Dukungan Pemkot dan Pemberdayaan Lokal
Wali Kota Makassar Munafri Arifuddin menegaskan bahwa implementasi kendaraan listrik harus memberi ruang kerja bagi warga setempat.
"Di Makassar ini banyak yang cari pekerjaan, kita mesti melibatkan masyarakat lokal untuk pekerjaannya. Sopirnya harus dari anak-anak Makassar," ungkapnya.
Munafri menekankan agar proses rekrutmen pengemudi mengutamakan anak muda Makassar agar manfaat ekonomi langsung dirasakan warga.
Ia meminta perusahaan memberikan pembekalan aturan mobilitas sebelum pengemudi diturunkan ke lapangan untuk menciptakan ketertiban lalu lintas dan menekan pelanggaran.
"Kita mau mengingatkan agar kehadiran taksi listrik tidak menimbulkan gesekan dengan sopir transportasi konvensional maupun daring yang sudah lebih dulu ada," ujarnya.
Ia menilai sosialisasi yang matang sangat diperlukan dengan melibatkan asosiasi sopir agar semua pihak memiliki pemahaman yang sama.
"Kalau bisa sebelum rekrutmen supir tolong diajarkan peraturan mobilitas yang baik untuk mendorong kepatuhan lalu lintas," tambahnya.
Pemkot Makassar juga tengah menjajaki kerja sama dengan sejumlah perusahaan di Jakarta untuk memperluas ekosistem kendaraan listrik di Makassar.
“Ke depan, bukan hanya masyarakat, tapi camat, kepala dinas, hingga petugas pemerintah kita dorong untuk menggunakan kendaraan listrik. Saya sendiri sudah mulai menggunakan listrik, dan ini akan kita perluas,” tegasnya.
Pengoperasian dan Target Lingkungan
Managing Director PT XAHNSM Green and Smart Mobility Indonesia, Derby, menjelaskan unit taksi listrik akan melayani kawasan Mamminasata yang meliputi Makassar, Maros, Sungguminasa atau Gowa, dan Takalar.

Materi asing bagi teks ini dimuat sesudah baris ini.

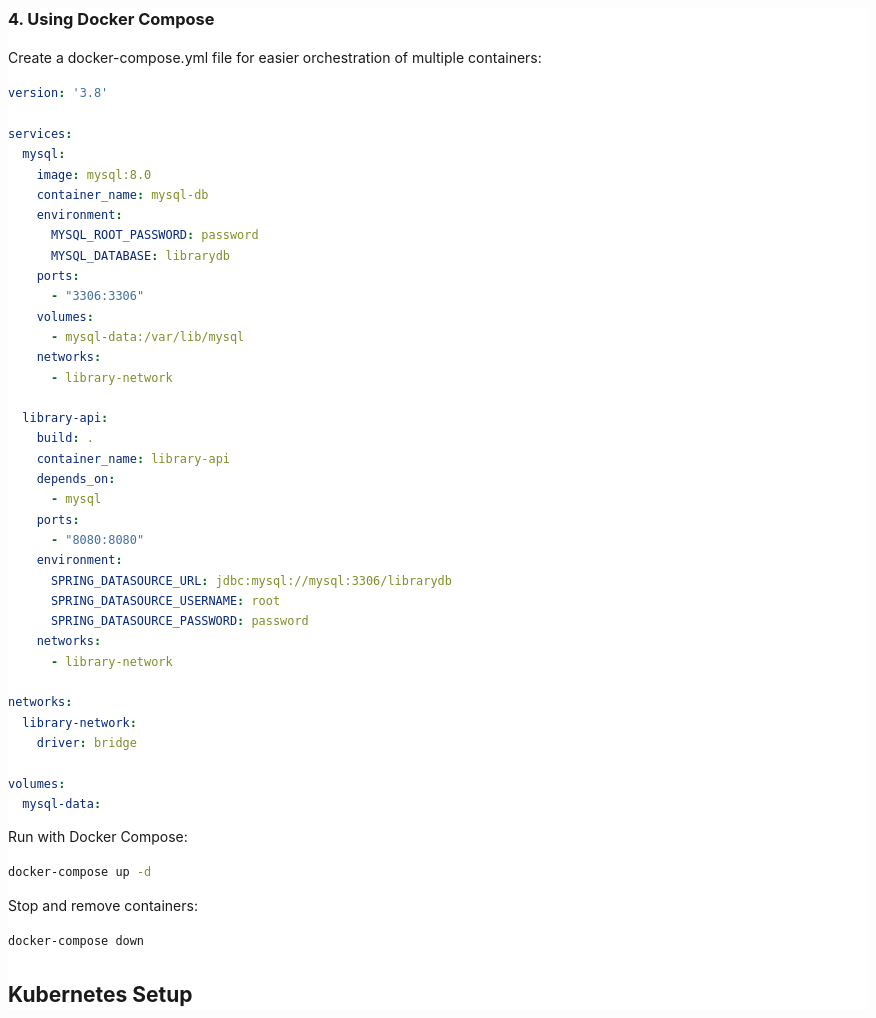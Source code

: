 ### 4. Using Docker Compose
Create a docker-compose.yml file for easier orchestration of multiple containers:

```yaml
version: '3.8'

services:
  mysql:
    image: mysql:8.0
    container_name: mysql-db
    environment:
      MYSQL_ROOT_PASSWORD: password
      MYSQL_DATABASE: librarydb
    ports:
      - "3306:3306"
    volumes:
      - mysql-data:/var/lib/mysql
    networks:
      - library-network

  library-api:
    build: .
    container_name: library-api
    depends_on:
      - mysql
    ports:
      - "8080:8080"
    environment:
      SPRING_DATASOURCE_URL: jdbc:mysql://mysql:3306/librarydb
      SPRING_DATASOURCE_USERNAME: root
      SPRING_DATASOURCE_PASSWORD: password
    networks:
      - library-network

networks:
  library-network:
    driver: bridge

volumes:
  mysql-data:
```

Run with Docker Compose:
```bash
docker-compose up -d
```

Stop and remove containers:
```bash
docker-compose down
```

## Kubernetes Setup
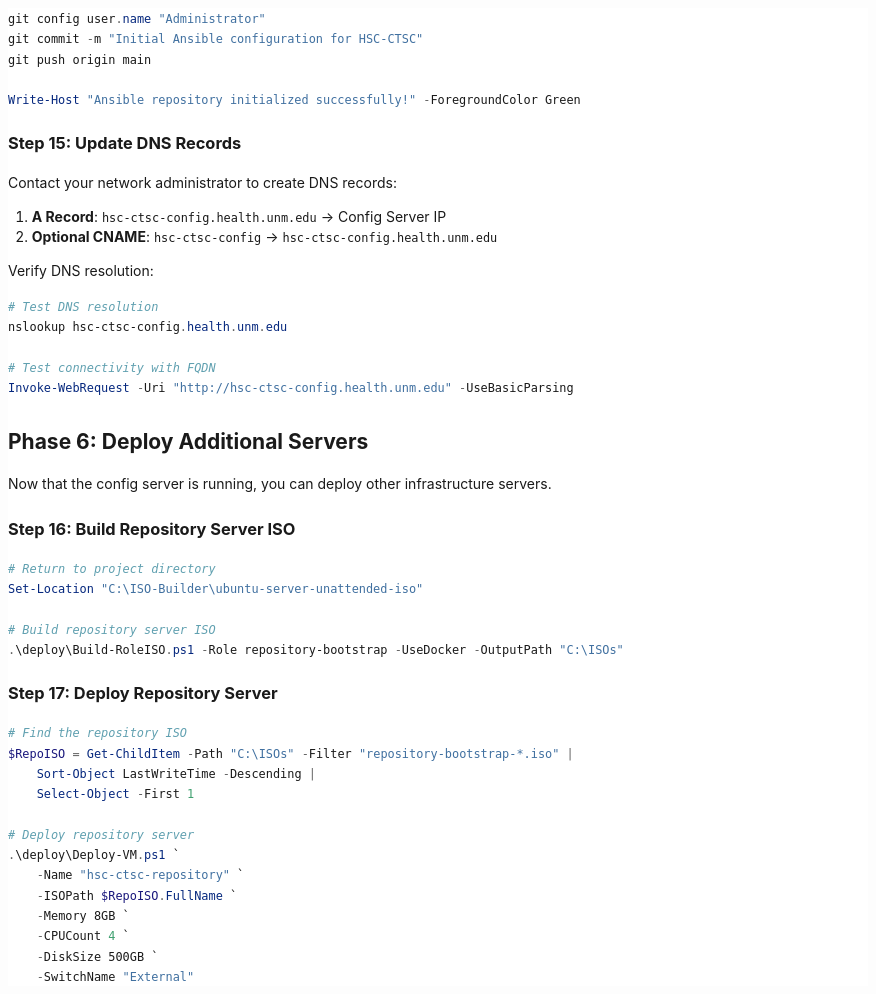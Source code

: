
 ```powershell
git config user.name "Administrator"
git commit -m "Initial Ansible configuration for HSC-CTSC"
git push origin main

Write-Host "Ansible repository initialized successfully!" -ForegroundColor Green
```

### Step 15: Update DNS Records

Contact your network administrator to create DNS records:

1. **A Record**: `hsc-ctsc-config.health.unm.edu` → Config Server IP
2. **Optional CNAME**: `hsc-ctsc-config` → `hsc-ctsc-config.health.unm.edu`

Verify DNS resolution:

```powershell
# Test DNS resolution
nslookup hsc-ctsc-config.health.unm.edu

# Test connectivity with FQDN
Invoke-WebRequest -Uri "http://hsc-ctsc-config.health.unm.edu" -UseBasicParsing
```

## Phase 6: Deploy Additional Servers

Now that the config server is running, you can deploy other infrastructure servers.

### Step 16: Build Repository Server ISO

```powershell
# Return to project directory
Set-Location "C:\ISO-Builder\ubuntu-server-unattended-iso"

# Build repository server ISO
.\deploy\Build-RoleISO.ps1 -Role repository-bootstrap -UseDocker -OutputPath "C:\ISOs"
```

### Step 17: Deploy Repository Server

```powershell
# Find the repository ISO
$RepoISO = Get-ChildItem -Path "C:\ISOs" -Filter "repository-bootstrap-*.iso" | 
    Sort-Object LastWriteTime -Descending | 
    Select-Object -First 1

# Deploy repository server
.\deploy\Deploy-VM.ps1 `
    -Name "hsc-ctsc-repository" `
    -ISOPath $RepoISO.FullName `
    -Memory 8GB `
    -CPUCount 4 `
    -DiskSize 500GB `
    -SwitchName "External"
```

Program taksi listrik ini dirancang untuk mendukung target pemerintah dalam pengurangan emisi karbon menuju zero net carbon sekaligus membuka peluang usaha baru di sektor pendukung.
“Melalui taksi listrik, kami berharap tidak hanya mengurangi jejak karbon, tapi juga memberi dampak ekonomi lokal. Misalnya membuka peluang usaha pencucian mobil hingga mendukung UMKM warga sekitar,” kata Derby.
Peluncuran dan pengoperasian 200 unit taksi listrik dijadwalkan dimulai pada 31 Agustus 2025 dengan rencana menghadirkan Wali Kota Makassar Munafri Arifuddin dalam acara tersebut.